‘Dune: Part Two’ Is a Cliffhanger—But It May Be Years Before Part Three Arrives

The end, it turns out, is not near. Without revealing any details from the finale of Dune: Part Two, fans of Denis Villeneuve’s ethereal space epic should enter it braced for something of a cliff-hanger rather than a full-on resolution to the saga of Timothée Chalamet’s futuristic warrior prince.

When Villeneuve set out to adapt Frank Herbert’s 1965 novel, about warring factions on a valuable but desolate sand world, he cleaved the narrative neatly into two parts. Since then, he has openly speculated about also adapting Herbert’s 1969 sequel, Dune: Messiah, to transform the two-parter into a trilogy. In Dune: Part Two, which opens on March 1, Villeneuve creates a path to that next installment, but notes that this isn’t his own invention. It remains faithful to Herbert’s climax in the original novel.

“That’s how the book ends,” Villeneuve tells Vanity Fair. “The Dune book ends with the beginning of something that is out of control, and I thought this was a very powerful ending. I feel that both movies complete the adaptation of the book, and I feel very good about that. When people ask me, is there a world where I could do Messiah? Yes…”

The Messiah novel takes place 12 years after the conclusion of the first book, so Chalamet’s Paul Atreides may be hanging from that cliff for a while before the audience revisits his situation. “I will respect again Frank Herbert’s idea to jump in time. That’s what I would love to do,” Villeneuve says.

Although Villeneuve has cleared a path for that next installment, he’s not sure yet when he wants to make the journey in his own personal timeline. “I did Part One and Part Two back-to-back,” he says. “I remember that the next morning after the Academy Awards ceremony, I was having a chat with Jane Campion…[who had just won best director for The Power of the Dog]. Jane was saying to me, ‘Oh, I’m going on a retreat to meditate for a month now.’ Another director was saying, ‘I’m going on this island to have fun with my family for three weeks. I need a six-month break right now.’”
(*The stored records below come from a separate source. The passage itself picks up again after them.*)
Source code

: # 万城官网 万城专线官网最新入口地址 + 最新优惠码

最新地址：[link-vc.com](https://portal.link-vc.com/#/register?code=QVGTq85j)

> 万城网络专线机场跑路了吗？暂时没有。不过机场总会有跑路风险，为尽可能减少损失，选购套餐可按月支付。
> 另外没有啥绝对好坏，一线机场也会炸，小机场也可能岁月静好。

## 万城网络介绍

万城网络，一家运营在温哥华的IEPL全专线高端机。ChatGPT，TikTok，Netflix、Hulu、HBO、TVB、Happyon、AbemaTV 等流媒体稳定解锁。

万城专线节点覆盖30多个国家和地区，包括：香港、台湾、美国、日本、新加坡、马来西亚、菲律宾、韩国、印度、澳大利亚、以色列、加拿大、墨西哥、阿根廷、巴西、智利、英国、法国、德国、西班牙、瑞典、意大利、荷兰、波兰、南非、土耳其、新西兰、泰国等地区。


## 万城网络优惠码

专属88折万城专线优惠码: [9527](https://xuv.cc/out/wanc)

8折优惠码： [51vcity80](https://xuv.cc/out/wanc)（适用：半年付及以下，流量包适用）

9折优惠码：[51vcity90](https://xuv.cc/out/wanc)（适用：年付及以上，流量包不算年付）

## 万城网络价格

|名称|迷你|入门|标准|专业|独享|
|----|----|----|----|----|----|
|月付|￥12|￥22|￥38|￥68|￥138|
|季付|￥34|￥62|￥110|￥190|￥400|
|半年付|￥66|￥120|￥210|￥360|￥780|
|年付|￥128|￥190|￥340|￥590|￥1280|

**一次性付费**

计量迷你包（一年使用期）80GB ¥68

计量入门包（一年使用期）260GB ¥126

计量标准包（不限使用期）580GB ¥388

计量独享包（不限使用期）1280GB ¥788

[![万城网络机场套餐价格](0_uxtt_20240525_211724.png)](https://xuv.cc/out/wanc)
He and his wife, Tanya Lapointe, a producer of the Dune movies, had no such breather. “Tanya and I, we were going back to Budapest and our crew was waiting for us. We were in full pre-production. We didn’t have a second to rest between Part One and Part Two,” Villeneuve says. “I’m not complaining! I’m explaining that now I would just like to settle down a little bit and to think about how to approach a third chapter, the adaptation of Dune: Messiah, which makes absolute sense because it’s the end of the arc of Paul Atreides.”

Herbert wrote several other Dune novels, progressing through subsequent generations of his searing universe, but Villeneuve, who was a fan of the books as a child, finds himself most closely aligned with Chalamet’s character. 

That doesn’t mean he intends to wait a dozen years to get back to work. The filmmaker says a break from Dune would help recharge his creativity and hopefully encourage him to take some bigger risks as the trilogy reaches its finale.

“I want to make sure that if we go back there a third time that it’ll be worth it, and that it would make something even better than Part Two,” Villeneuve says. “It needs to be different. I don’t want to fall into dogmas. I don’t want to fall into a vocabulary that has been predefined by the first two movies. I would love to make something different. We are figuring that out right now.”

The in-between time he seeks before returning relates mainly to producing and actually shooting a third Dune. Villeneuve admits that he has already started writing. “The screenplay’s in progress. I’m very happy where it’s going, but it’s not finished, and I don’t know how healthy it’ll be to go straight to Messiah right away,” he says. “It would be healthy to do something in between.”